It’s not every day that a major artist creates their own line of baseball cards, then has a hard time selling them. You’d think that with paintings going for record prices and comic books and graphic novels and the like selling for outrageous suggested retail prices right out of the gate, that something as cool and as original as a limited edition set of baseball cards would go quickly for big bucks. But that doesn’t seem to be the case.
In the early Nineties, Gahan Wilson (whose work has appeared in The New Yorker and other places) illustrated this small set of ten horror-themed baseball cards. I don’t know where the set was sold at the time or who produced it, though today it’s for sale on—get this—www.ninjaturtles.com. For $10. I really hope Wilson did this for the love of the game and not to make money, because money is not something that’s going to be made, especially if its only available at ninjaturtles.com.

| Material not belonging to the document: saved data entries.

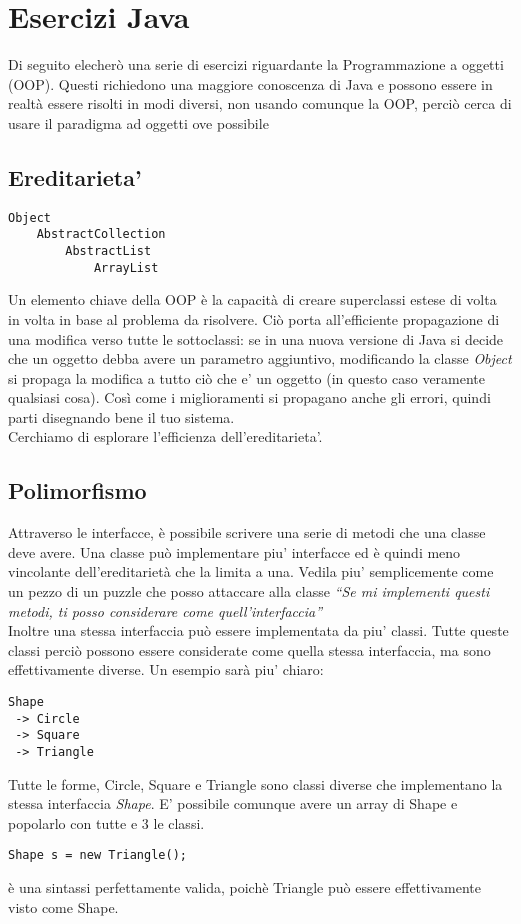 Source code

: \documentclass{article}
\begin{document}
\section*{Esercizi Java}
Di seguito elecherò una serie di esercizi riguardante la Programmazione a
oggetti (OOP). Questi richiedono una maggiore conoscenza di Java e
possono essere in realtà essere risolti in modi diversi, non usando comunque la
OOP, perciò cerca di usare il paradigma ad oggetti ove possibile

\subsection*{Ereditarieta'}
\begin{verbatim}
Object
    AbstractCollection
        AbstractList
            ArrayList
\end{verbatim}
Un elemento chiave della OOP è la capacità di creare superclassi estese di
volta in volta in base al problema da risolvere. Ciò porta all'efficiente
propagazione di una modifica verso tutte le sottoclassi: se in una nuova
versione di Java si decide che un oggetto debba avere un parametro aggiuntivo,
modificando la classe \textit{Object} si propaga la modifica a tutto ciò che e'
un oggetto (in questo caso veramente qualsiasi cosa). Così come i miglioramenti
si propagano anche gli errori, quindi parti disegnando bene il tuo sistema. \\
Cerchiamo di esplorare l'efficienza dell'ereditarieta'.

\subsection*{Polimorfismo}
Attraverso le interfacce, è possibile scrivere una serie di metodi che una
classe deve avere. Una classe può implementare piu' interfacce ed è quindi
meno vincolante dell'ereditarietà che la limita a una. Vedila piu'
semplicemente come un pezzo di un puzzle che posso attaccare alla classe
\textit{``Se mi implementi questi metodi, ti posso considerare come
quell'interfaccia''} \\
Inoltre una stessa interfaccia può essere implementata da piu' classi. Tutte
queste classi perciò possono essere considerate come quella stessa interfaccia,
ma sono effettivamente diverse. Un esempio sarà piu' chiaro:
\begin{verbatim}
Shape
 -> Circle
 -> Square
 -> Triangle
\end{verbatim}
Tutte le forme, Circle, Square e Triangle sono classi diverse che implementano
la stessa interfaccia \textit{Shape}. E' possibile comunque avere un array di
Shape e popolarlo con tutte e 3 le classi.
\begin{verbatim}
Shape s = new Triangle();
\end{verbatim}
è una sintassi perfettamente valida, poichè Triangle può essere
effettivamente visto come Shape.
\end{document}
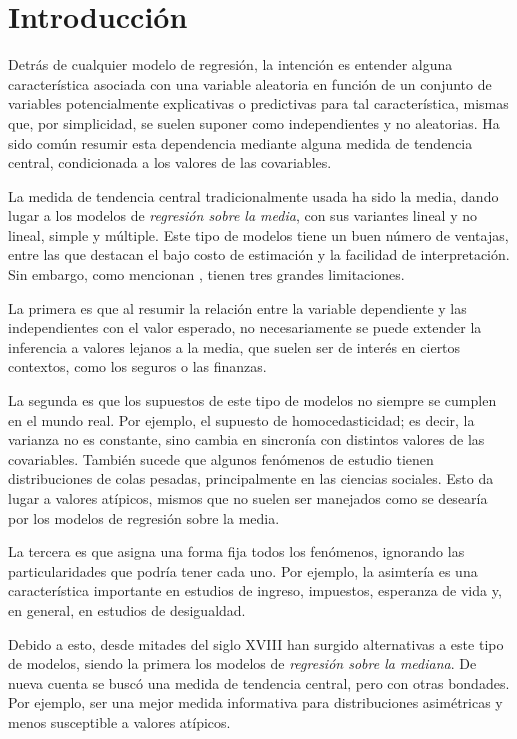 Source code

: \chapter{Introducci\'on}

Detr\'as de cualquier modelo de regresi\'on, la intenci\'on es entender alguna caracter\'istica asociada con una variable aleatoria en funci\'on de un conjunto de variables potencialmente explicativas o predictivas para tal caracter\'istica, mismas que, por simplicidad, se suelen suponer como independientes y no aleatorias. Ha sido com\'un resumir esta dependencia mediante alguna medida de tendencia central, condicionada a los valores de las covariables.

La medida de tendencia central tradicionalmente usada ha sido la media, dando lugar a los modelos de \textit{regresi\'on sobre la media}, con sus variantes lineal y no lineal, simple y m\'ultiple. Este tipo de modelos tiene un buen n\'umero de ventajas, entre las que destacan el bajo costo de estimaci\'on y la facilidad de interpretaci\'on. Sin embargo, como mencionan \cite{Hao_FrecQuantReg}, tienen tres grandes limitaciones.

La primera es que al resumir la relaci\'on entre la variable dependiente y las independientes con el valor esperado, no necesariamente se puede extender la inferencia a valores lejanos a la media, que suelen ser de inter\'es en ciertos contextos, como los seguros o las finanzas.

La segunda es que los supuestos de este tipo de modelos no siempre se cumplen en el mundo real. Por ejemplo, el supuesto de homocedasticidad; es decir, la varianza no es constante, sino cambia en sincron\'ia con distintos valores de las covariables. Tambi\'en sucede que algunos fen\'omenos de estudio tienen distribuciones de colas pesadas, principalmente en las ciencias sociales. Esto da lugar a valores at\'ipicos, mismos que no suelen ser manejados como se desear\'ia por los modelos de regresi\'on sobre la media.

La tercera es que asigna una forma fija todos los fen\'omenos, ignorando las particularidades que podr\'ia tener cada uno. Por ejemplo, la asimter\'ia es una caracter\'istica importante en estudios de ingreso, impuestos, esperanza de vida y, en general, en estudios de desigualdad.

Debido a esto, desde mitades del siglo XVIII han surgido alternativas a este tipo de modelos, siendo la primera los modelos de \textit{regresi\'on sobre la mediana}. De nueva cuenta se busc\'o una medida de tendencia central, pero con otras bondades. Por ejemplo, ser una mejor medida informativa para distribuciones asim\'etricas y menos susceptible a valores at\'ipicos. 

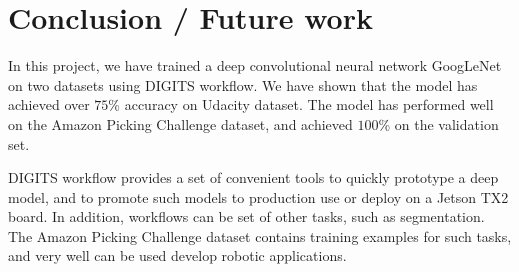 \documentclass[10pt,journal,compsoc]{IEEEtran}
\begin{document}
\section{Conclusion / Future work}

In this project, we have trained a deep convolutional neural network GoogLeNet on two datasets using DIGITS workflow. We have shown that the model has achieved over $75$\% accuracy on Udacity dataset. The model has performed well on the  Amazon Picking Challenge dataset, and achieved $100$\% on the validation set. 

DIGITS workflow provides a set of convenient tools to quickly prototype a deep model, and to promote such models to production use or deploy on a Jetson TX2 board. In addition, workflows can be set of other tasks, such as segmentation. The  Amazon Picking Challenge dataset contains  training examples for such tasks, and very well can be used develop robotic applications.   



\end{document}
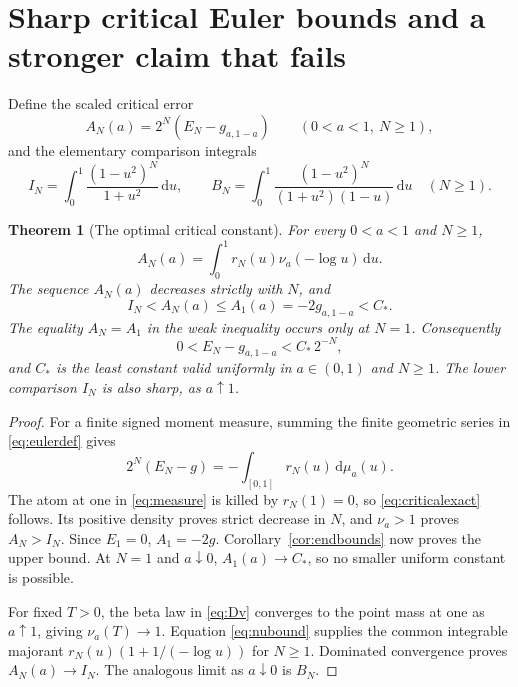 \documentclass[11pt]{article}
\numberwithin{equation}{section}
\newtheorem{theorem}{Theorem}[section]
\theoremstyle{definition}\newtheorem{definition}[theorem]{Definition}
\theoremstyle{remark}\newtheorem{remark}[theorem]{Remark}
\newcommand{\dd}{\,\mathrm d}
\newcommand{\CC}{C_*}
\begin{document}
\section{Sharp critical Euler bounds and a stronger claim that fails}
\label{sec:criticalerror}
Define the scaled critical error
\begin{equation}\label{eq:AN}
 A_N(a)=2^N(E_N-g_{a,1-a})\qquad(0<a<1,\ N\ge1),
\end{equation}
and the elementary comparison integrals
\begin{equation}\label{eq:IN}
 I_N=\int_0^1\frac{(1-u^2)^N}{1+u^2}\dd u,\qquad
 B_N=\int_0^1\frac{(1-u^2)^N}{(1+u^2)(1-u)}\dd u\quad(N\ge1).
\end{equation}

\begin{theorem}[The optimal critical constant]\label{thm:sharpconstant}
For every $0<a<1$ and $N\ge1$,
\begin{equation}\label{eq:criticalexact}
 A_N(a)=\int_0^1r_N(u)\nu_a(-\log u)\dd u.
\end{equation}
The sequence $A_N(a)$ decreases strictly with $N$, and
\begin{equation}\label{eq:sharpsandwich}
 I_N<A_N(a)\le A_1(a)=-2g_{a,1-a}<\CC.
\end{equation}
The equality $A_N=A_1$ in the weak inequality occurs only at $N=1$.
Consequently
\begin{equation}\label{eq:sharpEuler}
 0<E_N-g_{a,1-a}<\CC\,2^{-N},
\end{equation}
and $\CC$ is the least constant valid uniformly in $a\in(0,1)$ and
$N\ge1$. The lower comparison $I_N$ is also sharp, as $a\uparrow1$.
\end{theorem}
\begin{proof}
For a finite signed moment measure, summing the finite geometric series
in \eqref{eq:eulerdef} gives
\[
 2^N(E_N-g)=-\int_{[0,1]}r_N(u)\dd\mu_a(u).
\]
The atom at one in \eqref{eq:measure} is killed by $r_N(1)=0$, so
\eqref{eq:criticalexact} follows. Its positive density proves strict
decrease in $N$, and $\nu_a>1$ proves $A_N>I_N$. Since $E_1=0$,
$A_1=-2g$. Corollary~\ref{cor:endbounds} now proves the upper bound.
At $N=1$ and $a\downarrow0$, $A_1(a)\to\CC$, so no smaller
uniform constant is possible.

For fixed $T>0$, the beta law in \eqref{eq:Dv} converges to the point
mass at one as $a\uparrow1$, giving $\nu_a(T)\to1$. Equation
\eqref{eq:nubound} supplies the common integrable majorant
$r_N(u)(1+1/(-\log u))$ for $N\ge1$. Dominated convergence proves
$A_N(a)\to I_N$. The analogous limit as $a\downarrow0$ is $B_N$.
\end{proof}
\end{document}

But back to the cards. Has anyone ever seen these? My uncle brought the set back to me from a convention in Baltimore in 1991 or 1992, so I’m guessing that they were either some kind of promo set (what exactly could it have been promoting?) or a door prize. I honestly don’t know. And the fact that they never saw wide distribution suggests that, like other early-decade non-sports promos, they quickly had their fifteen minutes in the sun at a forgotten third-party table in the back of a convention hall in 1991 (or 1992), a pet project of an independent editor or perhaps Wilson himself, then, when a distributor wasn’t found, were dumped back into a box, tossed into the back of Wilson’s station wagon and plopped down in the basement next to the never-used workbench and forgotten about for just about fifteen years (until the editor’s (or Wilson’s) plucky neighbor grew up, started ninjaturtles.com, and convinced one of the two to let him sell the cards on the site).
Anyway, it’s an amusing set. The art’s fun if you like the gruesome kind of Garbage Pail Kids humor, and it’s short and sweet. The only way to improve it would’ve been for it to be nine cards instead of ten so that it all fit on one page, but whatever. Oh, and if you do track it down, check out the Jack Ripper card—if you squint, he resembles an enraged Bill Buckner.
And while the set's probably worthless, that one card alone makes it priceless.